Monday, May 1, 2017

May 1 Repost for Pip'N'Jim

I had entirely forgotten about Jerz the Werz day and even wore a red tie with a matching pocket square to the Divine Liturgy today. A Tradistani chorister, hiding from the novel feast at Byzantine services, reminded me. While reading the Mattins of the feast this morning I recalled that the hagiography of James the Greater fits in quite well with the traditional narrative of St. Joseph.

From the second nocturne:
"So great was James' holiness of life that men strove one with another to touch the hem of his garment. When he was ninety-six years old, and had most holily governed the Church of Jerusalem for thirty years, ever most constantly preaching Christ the Son of God, he laid down his life for the faith. He was first stoned, and afterward taken up on to a pinnacle of the Temple and cast down from thence. His legs were broken by the fall, and he was wellnigh dead, but he lifted up his hands towards heaven, and prayed to God for the salvation of his murderers, saying " Lord, forgive them, for they know not what they do " As he said this, one that stood by smote him grievously upon the head with a fuller's club, and he resigned his spirit to God. He testified in the seventh year of Nero, and was buried hard by the Temple, in the place where he had fallen. He wrote one of the Seven Epistles which are called Catholic. "
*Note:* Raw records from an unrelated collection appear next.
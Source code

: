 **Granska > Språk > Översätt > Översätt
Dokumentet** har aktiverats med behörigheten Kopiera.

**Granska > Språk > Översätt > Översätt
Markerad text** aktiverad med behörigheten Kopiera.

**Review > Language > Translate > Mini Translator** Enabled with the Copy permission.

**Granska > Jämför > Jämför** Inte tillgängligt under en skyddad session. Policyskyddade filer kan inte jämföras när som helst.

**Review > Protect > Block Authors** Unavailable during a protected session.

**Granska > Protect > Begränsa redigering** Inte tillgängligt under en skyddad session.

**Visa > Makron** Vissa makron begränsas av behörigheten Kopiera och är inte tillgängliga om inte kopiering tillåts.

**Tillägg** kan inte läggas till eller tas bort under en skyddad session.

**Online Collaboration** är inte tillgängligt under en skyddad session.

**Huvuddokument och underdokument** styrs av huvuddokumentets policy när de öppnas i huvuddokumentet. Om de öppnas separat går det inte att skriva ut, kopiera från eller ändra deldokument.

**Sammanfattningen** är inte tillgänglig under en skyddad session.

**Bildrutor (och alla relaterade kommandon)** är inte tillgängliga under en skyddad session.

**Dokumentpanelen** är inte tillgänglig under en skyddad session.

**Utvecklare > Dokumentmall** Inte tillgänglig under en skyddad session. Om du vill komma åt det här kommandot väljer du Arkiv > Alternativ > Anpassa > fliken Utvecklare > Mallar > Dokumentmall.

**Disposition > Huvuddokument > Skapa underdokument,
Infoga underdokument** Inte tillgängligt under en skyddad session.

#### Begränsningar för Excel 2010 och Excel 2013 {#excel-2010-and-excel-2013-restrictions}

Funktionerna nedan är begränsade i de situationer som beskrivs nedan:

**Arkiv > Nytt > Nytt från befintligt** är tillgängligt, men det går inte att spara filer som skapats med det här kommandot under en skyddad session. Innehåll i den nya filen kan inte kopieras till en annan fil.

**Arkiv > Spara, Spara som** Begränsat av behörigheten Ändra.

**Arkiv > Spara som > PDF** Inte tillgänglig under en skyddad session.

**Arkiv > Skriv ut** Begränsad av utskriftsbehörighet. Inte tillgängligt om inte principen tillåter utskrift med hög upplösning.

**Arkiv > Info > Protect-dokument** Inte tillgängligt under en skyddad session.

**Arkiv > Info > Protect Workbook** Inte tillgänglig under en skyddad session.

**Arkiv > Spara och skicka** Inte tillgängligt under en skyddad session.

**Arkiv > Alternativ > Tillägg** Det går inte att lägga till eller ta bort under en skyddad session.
Ss. Jim'n'Pip, pray for us!

16 comments:

  1. Dear Rad Trad. ABS has been going to the Divine LIturgy of St. John Chrysostom at a gorgeous eye-popping icon laden Melkite Church about 30 minutes away from his house and he is close to confessing he finds the D.L. superior to the Real Mass he was born into and brought up in.

    The two processions with the D.L. the vestments, the belled censor from which waft sweet clouds of incense (the heavier-handed the Priest and Deacon are the better), the hymns, the sacred words of the DL etc etc and all conducive to sanctification and the lifting-up of one's mind and soul to the ineffable.

    The fam ain't too keen on the DL for a number of reasons but the 90 minutes fly by for ABS.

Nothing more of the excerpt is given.